SUN TUNNELS Holt's art aims to retrain our eyes to better experience the world around us.
When Nancy Holt first traveled west in 1968, where she would later create her most iconic work, she landed in the desert at the Las Vegas airport. "The landscape, the openness, was similar to the spaciousness I felt within," she recalls in the catalog for "Sightlines," which was organized by Alena J. Williams for Columbia University and is now on view at the Tufts University Art Gallery (40 Talbot Ave, Medford, through April 1).
Holt is part explorer, part surveyor, part hippie/New Age dreamer. And this thorough survey of her art from 1966 to '80 shows her finding her way to becoming one of the pioneers of the "Land Art" or "Earthworks" movement.

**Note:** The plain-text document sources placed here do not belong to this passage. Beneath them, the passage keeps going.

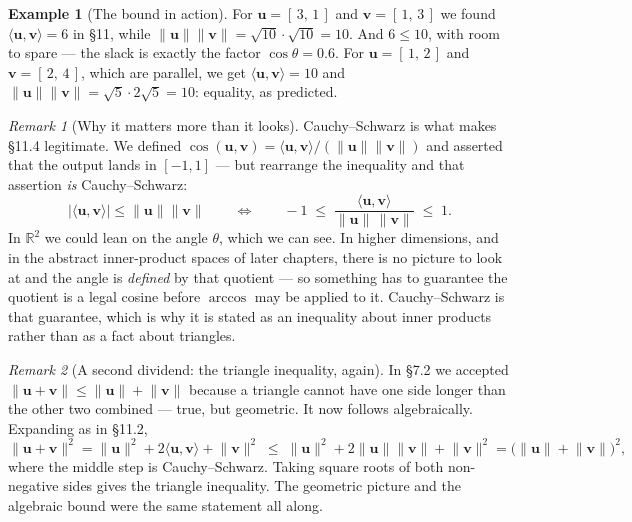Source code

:\documentclass[11pt]{article}
\theoremstyle{definition}
\newtheorem{ex}{Example}
\theoremstyle{remark}
\newtheorem*{rmk}{Remark}
\newcommand{\R}{\mathbb{R}}
\newcommand{\vc}[1]{\mathbf{#1}}
\newcommand{\norm}[1]{\lVert #1\rVert}
\begin{document}
\begin{ex}[The bound in action]
For $\vc{u}=[\,3,\,1\,]$ and $\vc{v}=[\,1,\,3\,]$ we found
$\langle\vc{u},\vc{v}\rangle=6$ in \S11, while
$\norm{\vc{u}}\norm{\vc{v}}=\sqrt{10}\cdot\sqrt{10}=10$. And $6\le10$, with
room to spare --- the slack is exactly the factor $\cos\theta=0.6$. For
$\vc{u}=[\,1,\,2\,]$ and $\vc{v}=[\,2,\,4\,]$, which are parallel, we get
$\langle\vc{u},\vc{v}\rangle=10$ and
$\norm{\vc{u}}\norm{\vc{v}}=\sqrt5\cdot2\sqrt5=10$: equality, as predicted.
\end{ex}

\begin{rmk}[Why it matters more than it looks]
Cauchy--Schwarz is what makes \S11.4 legitimate. We defined
$\cos(\vc{u},\vc{v})=\langle\vc{u},\vc{v}\rangle/(\norm{\vc{u}}\norm{\vc{v}})$
and asserted that the output lands in $[-1,1]$ --- but rearrange the inequality
and that assertion \emph{is} Cauchy--Schwarz:
\[
  \bigl\lvert\langle\vc{u},\vc{v}\rangle\bigr\rvert\le\norm{\vc{u}}\norm{\vc{v}}
  \qquad\Longleftrightarrow\qquad
  -1 \;\le\; \frac{\langle\vc{u},\vc{v}\rangle}{\norm{\vc{u}}\,\norm{\vc{v}}} \;\le\; 1 .
\]
In $\R^{2}$ we could lean on the angle $\theta$, which we can see. In higher
dimensions, and in the abstract inner-product spaces of later chapters, there is
no picture to look at and the angle is \emph{defined} by that quotient --- so
something has to guarantee the quotient is a legal cosine before $\arccos$ may
be applied to it. Cauchy--Schwarz is that guarantee, which is why it is stated
as an inequality about inner products rather than as a fact about triangles.
\end{rmk}

\begin{rmk}[A second dividend: the triangle inequality, again]
In \S7.2 we accepted $\norm{\vc{u}+\vc{v}}\le\norm{\vc{u}}+\norm{\vc{v}}$
because a triangle cannot have one side longer than the other two combined ---
true, but geometric. It now follows algebraically. Expanding as in \S11.2,
\[
  \norm{\vc{u}+\vc{v}}^{2}
  = \norm{\vc{u}}^{2}+2\langle\vc{u},\vc{v}\rangle+\norm{\vc{v}}^{2}
  \;\le\; \norm{\vc{u}}^{2}+2\norm{\vc{u}}\norm{\vc{v}}+\norm{\vc{v}}^{2}
  = \bigl(\norm{\vc{u}}+\norm{\vc{v}}\bigr)^{2},
\]
where the middle step is Cauchy--Schwarz. Taking square roots of both
non-negative sides gives the triangle inequality. The geometric picture and the
algebraic bound were the same statement all along.
\end{rmk}

\end{document}
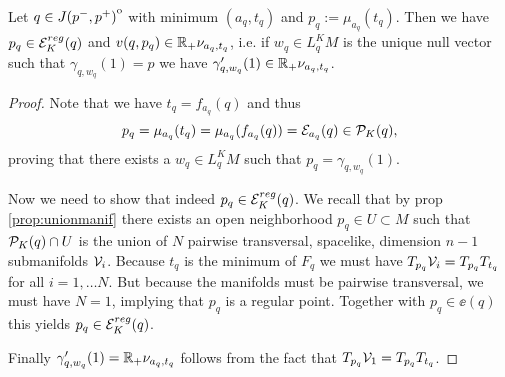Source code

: \begin{lemma}\label{lem:amin}
    Let $q\in {\kern0ptJ(p^-,p^+)}^{\mathrm{o}}$ with minimum $(a_q,t_q)$ and $p_q:=\mu_{a_q}(t_q)$. Then we have $p_q\in {{\mathcal{E}}^{reg}_K}(q)$ and $v(q,p_q)\in \mathbb{R}_+\nu_{a_q,t_q}$, i.e. if $w_q\in L^K_qM$ is the unique null vector such that $\gamma_{q,w_q}(1)=p$ we have $\gamma'_{q,w_q}(1)\in \mathbb{R}_+\nu_{a_q,t_q}$.
\end{lemma}
\begin{proof}
    Note that we have $t_q = f_{a_q}(q)$ and thus 
    \[
        p_q =\mu_{a_q}(t_q) = \mu_{a_q}(f_{a_q}(q)) = {\mathcal{E}}_{a_q}(q)\in {{\mathcal{P}}_K(q)},
    \] proving that there exists a $w_q\in L^K_qM$ such that $p_q = \gamma_{q,w_q}(1)$. 

    Now we need to show that indeed $p_q\in {{\mathcal{E}}^{reg}_K}(q)$.
    We recall that by prop \ref{prop:unionmanif} there exists an open neighborhood $p_q\in U\subset M$ such that ${\mathcal{P}}_K(q)\cap U$ is the union of $N$ pairwise transversal, spacelike, dimension $n-1$ submanifolds ${\mathcal{V}}_i$. Because $t_q$ is the minimum of $F_q$ we must have $T_{p_q}{{\mathcal{V}}_i} = T_{p_q}{T_{t_q}}$ for all $i=1,\dots N$. But because the manifolds must be pairwise transversal, we must have $N=1$, implying that $p_q$ is a regular point. Together with $p_q\in \ee(q)$ this yields $p_q \in {{\mathcal{E}}^{reg}_K}(q)$.

    Finally $\gamma'_{q,w_q}(1)=\mathbb{R}_+\nu_{a_q,t_q}$ follows from the fact that $T_{p_q}{{\mathcal{V}}_1} = T_{p_q}{T_{t_q}}$.
\end{proof}

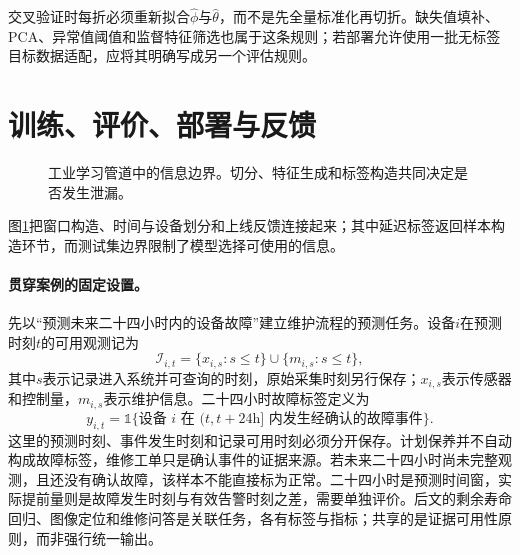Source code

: 交叉验证时每折必须重新拟合$\hat\phi$与$\hat\theta$，而不是先全量标准化再切折。缺失值填补、PCA、异常值阈值和监督特征筛选也属于这条规则；若部署允许使用一批无标签目标数据适配，应将其明确写成另一个评估规则。

\section{训练、评价、部署与反馈}
\begin{figure}[htbp]
\centering
{}
\caption{工业学习管道中的信息边界。切分、特征生成和标签构造共同决定是否发生泄漏。}
\label{fig:pipeline-information-boundary}
\end{figure}
图\ref{fig:pipeline-information-boundary}把窗口构造、时间与设备划分和上线反馈连接起来；其中延迟标签返回样本构造环节，而测试集边界限制了模型选择可使用的信息。
\paragraph{贯穿案例的固定设置。}
先以“预测未来二十四小时内的设备故障”建立维护流程的预测任务。设备$i$在预测时刻$t$的可用观测记为
\begin{equation}
 \mathcal{I}_{i,t}=\{x_{i,s}:s\leq t\}\cup\{m_{i,s}:s\leq t\},
\end{equation}
其中$s$表示记录进入系统并可查询的时刻，原始采集时刻另行保存；$x_{i,s}$表示传感器和控制量，$m_{i,s}$表示维护信息。二十四小时故障标签定义为
\begin{equation}
 y_{i,t}=\mathbb{1}\{\text{设备 }i\text{ 在 }(t,t+24\mathrm{h}]\text{ 内发生经确认的故障事件}\}.
\end{equation}
这里的预测时刻、事件发生时刻和记录可用时刻必须分开保存。计划保养并不自动构成故障标签，维修工单只是确认事件的证据来源。若未来二十四小时尚未完整观测，且还没有确认故障，该样本不能直接标为正常。二十四小时是预测时间窗，实际提前量则是故障发生时刻与有效告警时刻之差，需要单独评价。后文的剩余寿命回归、图像定位和维修问答是关联任务，各有标签与指标；共享的是证据可用性原则，而非强行统一输出。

She was born in Worcester, grew up in New Jersey, studied at Tufts (class of 1960), and settled in New York, where she lived until moving to Galisteo, New Mexico, in 1995. Her art aims to retrain our eyes to better experience the world around us. In 1971 and '72, she set up "locators" — metal pipes set up on stands like telescopes without lenses — to focus visitors' views in her studio, a gallery, and a grassy Montana field. Similarly, she bored a 66-foot-long pipe through a sand dune at Narragansett Beach in Rhode Island in 1972. Look through to grassy dunes or sparkling beach.

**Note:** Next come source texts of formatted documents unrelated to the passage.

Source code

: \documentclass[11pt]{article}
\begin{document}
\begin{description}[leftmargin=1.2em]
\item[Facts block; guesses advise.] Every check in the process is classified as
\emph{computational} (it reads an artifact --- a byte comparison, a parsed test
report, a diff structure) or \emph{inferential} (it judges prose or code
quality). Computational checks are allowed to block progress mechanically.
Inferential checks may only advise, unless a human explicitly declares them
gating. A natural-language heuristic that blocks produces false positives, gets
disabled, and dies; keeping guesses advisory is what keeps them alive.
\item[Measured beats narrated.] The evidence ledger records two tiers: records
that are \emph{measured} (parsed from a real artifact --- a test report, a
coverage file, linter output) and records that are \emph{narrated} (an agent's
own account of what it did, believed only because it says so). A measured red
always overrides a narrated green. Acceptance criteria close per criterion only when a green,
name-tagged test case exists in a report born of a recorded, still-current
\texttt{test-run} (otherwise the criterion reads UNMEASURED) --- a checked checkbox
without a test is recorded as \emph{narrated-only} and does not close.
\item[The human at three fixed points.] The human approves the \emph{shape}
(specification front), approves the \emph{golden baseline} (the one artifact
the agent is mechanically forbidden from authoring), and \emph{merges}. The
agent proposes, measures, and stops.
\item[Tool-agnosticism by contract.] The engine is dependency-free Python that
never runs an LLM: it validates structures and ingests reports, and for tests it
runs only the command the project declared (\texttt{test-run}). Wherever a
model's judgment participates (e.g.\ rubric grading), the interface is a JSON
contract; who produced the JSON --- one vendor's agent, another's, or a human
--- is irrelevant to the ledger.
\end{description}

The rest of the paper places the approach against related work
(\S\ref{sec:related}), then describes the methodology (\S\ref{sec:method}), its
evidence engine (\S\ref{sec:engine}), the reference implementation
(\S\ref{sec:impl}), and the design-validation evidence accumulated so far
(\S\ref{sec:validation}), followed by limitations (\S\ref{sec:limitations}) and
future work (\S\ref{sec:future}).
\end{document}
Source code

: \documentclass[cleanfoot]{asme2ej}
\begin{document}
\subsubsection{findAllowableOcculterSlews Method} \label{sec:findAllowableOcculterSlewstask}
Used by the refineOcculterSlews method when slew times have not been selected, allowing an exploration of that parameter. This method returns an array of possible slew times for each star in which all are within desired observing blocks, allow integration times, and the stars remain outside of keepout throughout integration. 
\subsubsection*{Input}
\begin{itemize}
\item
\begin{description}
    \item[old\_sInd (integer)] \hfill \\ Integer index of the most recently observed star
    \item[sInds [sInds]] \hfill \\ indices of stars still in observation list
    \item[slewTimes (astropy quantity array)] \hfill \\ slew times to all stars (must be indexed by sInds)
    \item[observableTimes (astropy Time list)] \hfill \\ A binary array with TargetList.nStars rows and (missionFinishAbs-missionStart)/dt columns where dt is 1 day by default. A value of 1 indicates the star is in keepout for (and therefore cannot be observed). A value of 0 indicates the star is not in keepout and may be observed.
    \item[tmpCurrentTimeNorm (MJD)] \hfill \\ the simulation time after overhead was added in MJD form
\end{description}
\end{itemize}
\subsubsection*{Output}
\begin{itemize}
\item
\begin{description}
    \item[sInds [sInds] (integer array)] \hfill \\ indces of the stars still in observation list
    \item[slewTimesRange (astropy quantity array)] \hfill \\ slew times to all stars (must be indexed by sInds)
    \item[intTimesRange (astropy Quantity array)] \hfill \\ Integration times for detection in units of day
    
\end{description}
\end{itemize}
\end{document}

For her best known work, Sun Tunnels (1973-76), she arrayed four 9-foot-wide, 18-foot-long, 22-ton, reinforced concrete tubes like an X in the middle of acres of open, scrubby, windswept, cracked desert — land she had bought in Utah's Great Basin Desert — ringed by low mountains. The tubes are monumental "locators," framing peaks at the horizon.
A 26-minute 1978 film documents Sun Tunnels' construction and shows how sunset and sunrise on the summer solstice are framed by the tubes. This is about connecting earth and sky, about thinking in cosmic time. "I wanted to bring the vast space of the desert back to the human scale," she wrote in 1977. "Through the tunnels, parts of the landscape are framed and come into focus."
"Sight Lines" reveals Holt as a photographer and filmmaker, but primarily offers documents of site-specific projects that feel like simultaneously tantalizing and frustrating postcards from remote places you may never get to. It's hard to tell if they're worth the long desert pilgrimage.
Earthworks were inspired by '60s ideas of new ways of living (see Whole Earth Catalog), environmentalism (the first Earth Day was in 1970), anti-consumerism, Egyptian pyramids, Stonehenge, the 1969 moon landing, and New York Minimalist and Conceptualist art. Holt's husband Robert Smithson — the creator of Spiral Jetty, who died in 1973 — got the name "Earthworks" from the title of Brian Aldiss's 1966 sci-fi novel about pollution, development, and overpopulation that destroys the earth.
But it's hard to reconcile this ecological spirit with the art — often macho, expensive, industrial-scale alteration of landscapes. Holt abandoned projects in Utah in the '70s after she had trouble getting funding for art on her own properties. (Sexism also limited funding for women.) Instead she turned to public art for government or college sites, including Wellesley and UMass Dartmouth.